Une Déclaration Universelle des Droits de l'Homme a été écrite depuis, mais les élus n'en ont que faire. Les libertés individuelles sont de plus en plus réduites, les inégalités sont de plus en plus flagrantes et, en ce qui concerne la fraternité, on n'en voit pas la couleur dans le nouvel ordre mondial ! Les guerres n'ont pas cessé et la guerre économique fait rage. Les droits humains ne sont plus défendus et le contrôle social par la police et l'armée menace dangereusement les libertés individuelles. Sans contrôle du pouvoir, sans contre-pouvoir et sans opposition possible, la société civile meurt.
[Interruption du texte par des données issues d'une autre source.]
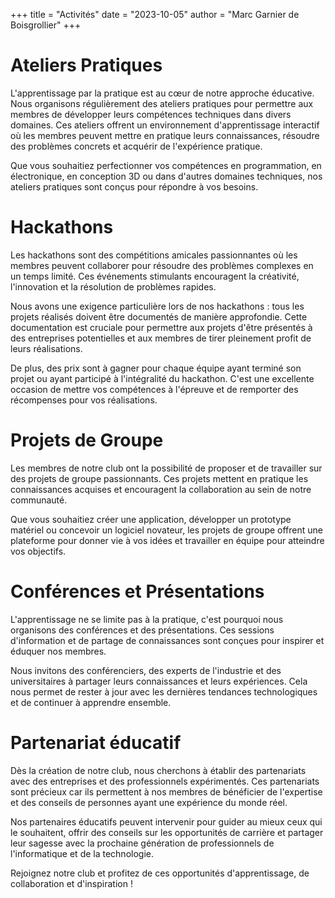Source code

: +++
title = "Activités"
date = "2023-10-05"
author = "Marc Garnier de Boisgrollier"
+++
# Ateliers Pratiques

L'apprentissage par la pratique est au cœur de notre approche éducative. Nous organisons régulièrement des ateliers pratiques pour permettre aux membres de développer leurs compétences techniques dans divers domaines. Ces ateliers offrent un environnement d'apprentissage interactif où les membres peuvent mettre en pratique leurs connaissances, résoudre des problèmes concrets et acquérir de l'expérience pratique.

Que vous souhaitiez perfectionner vos compétences en programmation, en électronique, en conception 3D ou dans d'autres domaines techniques, nos ateliers pratiques sont conçus pour répondre à vos besoins.

# Hackathons

Les hackathons sont des compétitions amicales passionnantes où les membres peuvent collaborer pour résoudre des problèmes complexes en un temps limité. Ces événements stimulants encouragent la créativité, l'innovation et la résolution de problèmes rapides.

Nous avons une exigence particulière lors de nos hackathons : tous les projets réalisés doivent être documentés de manière approfondie. Cette documentation est cruciale pour permettre aux projets d'être présentés à des entreprises potentielles et aux membres de tirer pleinement profit de leurs réalisations.

De plus, des prix sont à gagner pour chaque équipe ayant terminé son projet ou ayant participé à l'intégralité du hackathon. C'est une excellente occasion de mettre vos compétences à l'épreuve et de remporter des récompenses pour vos réalisations.

# Projets de Groupe

Les membres de notre club ont la possibilité de proposer et de travailler sur des projets de groupe passionnants. Ces projets mettent en pratique les connaissances acquises et encouragent la collaboration au sein de notre communauté.

Que vous souhaitiez créer une application, développer un prototype matériel ou concevoir un logiciel novateur, les projets de groupe offrent une plateforme pour donner vie à vos idées et travailler en équipe pour atteindre vos objectifs.

# Conférences et Présentations

L'apprentissage ne se limite pas à la pratique, c'est pourquoi nous organisons des conférences et des présentations. Ces sessions d'information et de partage de connaissances sont conçues pour inspirer et éduquer nos membres.

Nous invitons des conférenciers, des experts de l'industrie et des universitaires à partager leurs connaissances et leurs expériences. Cela nous permet de rester à jour avec les dernières tendances technologiques et de continuer à apprendre ensemble.

# Partenariat éducatif

Dès la création de notre club, nous cherchons à établir des partenariats avec des entreprises et des professionnels expérimentés. Ces partenariats sont précieux car ils permettent à nos membres de bénéficier de l'expertise et des conseils de personnes ayant une expérience du monde réel.

Nos partenaires éducatifs peuvent intervenir pour guider au mieux ceux qui le souhaitent, offrir des conseils sur les opportunités de carrière et partager leur sagesse avec la prochaine génération de professionnels de l'informatique et de la technologie.

Rejoignez notre club et profitez de ces opportunités d'apprentissage, de collaboration et d'inspiration !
Nous contestons donc la validité intrinsèque de la Déclaration des Droits de l'Homme et nous constatons amèrement que cet instrument d'une justice si imparfaite n'a même pas reçu un commencement d'application. Hélas ! Les hommes se contentent de légiférer comme s'il était suffisant de promulguer une loi pour la voir appliquer. En plus, non contents (les hommes) d'avoir érigé des monuments nationaux (les États) sur ce socle des droits de l'homme, ils ont voulu en bâtir un gigantesque en commun : les Nations unies. Là, la farce prend des proportions grandioses à tous les niveaux. But suprême de l'organisation : la paix dans le monde. La paix oui. mais où est-elle ? La paix oui, mais sans le pouvoir de la défendre. A ce point les partisans des organisations en général vont nous dire : les Nations Unies ne peuvent pas imposer leurs lois aux États, chaque Etat étant souverain. A quoi bon alors signer un record ? Où est-elle cette union ? Qu'ils ne nous parlent pas de l'utopie libertaire, parIons plutôt alors de l'utopie coûteuse des Nations Unies, gardienne des droits de l'homme mais incapable de maintenir la paix et la justice !
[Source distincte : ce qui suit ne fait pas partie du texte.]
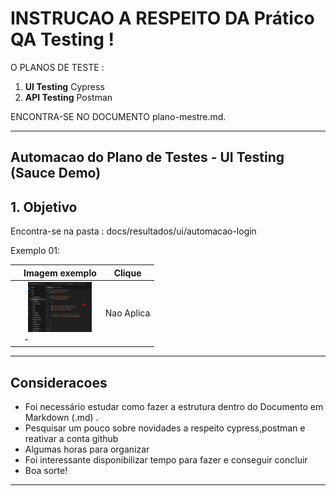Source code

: # INSTRUCAO A RESPEITO DA  Prático QA Testing ! 

O PLANOS DE TESTE :

1. **UI Testing** Cypress
2. **API Testing** Postman

ENCONTRA-SE NO DOCUMENTO plano-mestre.md.

---


## Automacao do  Plano de Testes - UI Testing (Sauce Demo)

## 1. Objetivo
Encontra-se na pasta : docs/resultados/ui/automacao-login

 Exemplo 01:

|                                       |Imagem exemplo                                                                                                         |      Clique       
|-----------------------------------------------------|---------------------------------------------------------------------------------------------------------|------------------------------------------------------------------------------------------------------------------|
|                                       | <div align="center">  <img src="https://github.com/Catizane/catizane-pratica.github.io/blob/main/docs/resultados//ui/automacao-login/AutoLogin_1.png" width="102" height="80" alt="login"  />  </a></div>   -| Nao Aplica  




---

## Consideracoes
- Foi necessário estudar como fazer a estrutura dentro do Documento em Markdown (.md) .
- Pesquisar um pouco sobre novidades a respeito cypress,postman e reativar a conta github
- Algumas horas para organizar
- Foi interessante disponibilizar tempo para fazer e  conseguir concluir
- Boa sorte! 

---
  Quelle est donc la conclusion ? Il n'y en a qu'une et une seule : éliminer les Etats car, comme disait Bakounine : "Tout État, même s'il parait bon, est mauvais car il impose ses lois". Nous laissons la définition d'État aux juristes, ou aux politiciens. ou aux philosophes. A notre avis, une seule chose est importante : que l'État, tel que nous le connaissons jusqu'à présent, coercitif, oppresseur, rouleau compresseur de l'individu, est à rejeter. Dans notre esprit, il n'y a pas de bonnes et de mauvaises dictatures. Toute dictature est partout la même, la souffrance et le génocide sont tout asssi cruels.

Nous savons que le chemin pour arriver à se débarrasser d'un tel État est long à parcourir, car il faut passer par l'esprit et la volonté de l'homme. Si l'humanité doit poursuivre ce chemin d'amélioration individuelle qui conduira à la naissance d'un homme nouveau, ne serait-ce pas là le surhomme annoncé par Nietzsche ? La seule voie possible pour renouveler la société, pour opérer la véritable révolution. Cette tâche exige des efforts constants et courageux. Essayons "d'écraser l'Infâme" partout où il se trouve, en nous-mêmes et chez les autres.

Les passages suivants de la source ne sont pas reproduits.